Go through the data below and return each line where the string "конструктивная" appears.
++++++
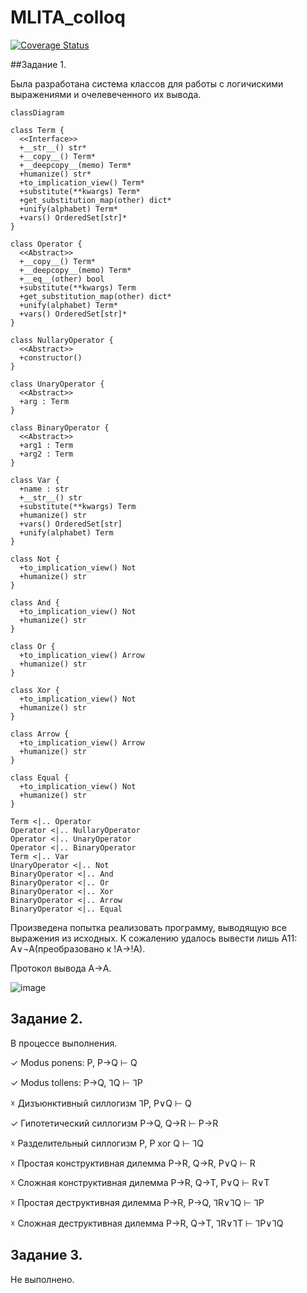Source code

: # MLITA_colloq

[![Coverage Status](https://coveralls.io/repos/github/Fel1-of/MLITA_colloq/badge.svg?branch=main)](https://coveralls.io/github/Fel1-of/MLITA_colloq?branch=main)

##Задание 1.

Была разработана система классов для работы с логичискими выражениями и очелевеченного их вывода. 

```mermaid
classDiagram

class Term {
  <<Interface>>
  +__str__() str*
  +__copy__() Term*
  +__deepcopy__(memo) Term*
  +humanize() str*
  +to_implication_view() Term*
  +substitute(**kwargs) Term*
  +get_substitution_map(other) dict*
  +unify(alphabet) Term*
  +vars() OrderedSet[str]*
}

class Operator {
  <<Abstract>>
  +__copy__() Term*
  +__deepcopy__(memo) Term*
  +__eq__(other) bool
  +substitute(**kwargs) Term
  +get_substitution_map(other) dict*
  +unify(alphabet) Term*
  +vars() OrderedSet[str]*
}

class NullaryOperator {
  <<Abstract>>
  +constructor()
}

class UnaryOperator {
  <<Abstract>>
  +arg : Term
}

class BinaryOperator {
  <<Abstract>>
  +arg1 : Term
  +arg2 : Term
}

class Var {
  +name : str
  +__str__() str
  +substitute(**kwargs) Term
  +humanize() str
  +vars() OrderedSet[str]
  +unify(alphabet) Term
}

class Not {
  +to_implication_view() Not
  +humanize() str
}

class And {
  +to_implication_view() Not
  +humanize() str
}

class Or {
  +to_implication_view() Arrow
  +humanize() str
}

class Xor {
  +to_implication_view() Not
  +humanize() str
}

class Arrow {
  +to_implication_view() Arrow
  +humanize() str
}

class Equal {
  +to_implication_view() Not
  +humanize() str
}

Term <|.. Operator
Operator <|.. NullaryOperator
Operator <|.. UnaryOperator
Operator <|.. BinaryOperator
Term <|.. Var
UnaryOperator <|.. Not
BinaryOperator <|.. And
BinaryOperator <|.. Or
BinaryOperator <|.. Xor
BinaryOperator <|.. Arrow
BinaryOperator <|.. Equal
```

Произведена попытка реализовать программу, выводящую все выражения из исходных. К сожалению удалось вывести лишь А11: A∨¬A(преобразовано к !A->!A).


Протокол вывода А->A.

![image](https://github.com/user-attachments/assets/3326a185-01bc-4a22-8856-41cb08cdebc0)

## Задание 2.
В процессе выполнения.

✓ Modus ponens:   			P, P→Q ⊢ Q

✓ Modus tollens:    			P→Q, ⅂Q ⊢ ⅂P

☓ Дизъюнктивный силлогизм		⅂P, P∨Q ⊢ Q

✓ Гипотетический силлогизм		P→Q, Q→R ⊢ P→R

☓ Разделительный силлогизм		P, P xor Q ⊢ ⅂Q

☓ Простая конструктивная дилемма	P→R, Q→R, P∨Q ⊢ R

☓ Сложная конструктивная дилемма	P→R, Q→T, P∨Q ⊢ R∨T

☓ Простая деструктивная дилемма	P→R, P→Q, ⅂R∨⅂Q ⊢ ⅂P

☓ Сложная деструктивная дилемма	P→R, Q→T, ⅂R∨⅂T ⊢ ⅂P∨⅂Q 

## Задание 3.
Не выполнено.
++++++
Task answer:
☓ Простая конструктивная дилемма	P→R, Q→R, P∨Q ⊢ R
☓ Сложная конструктивная дилемма	P→R, Q→T, P∨Q ⊢ R∨T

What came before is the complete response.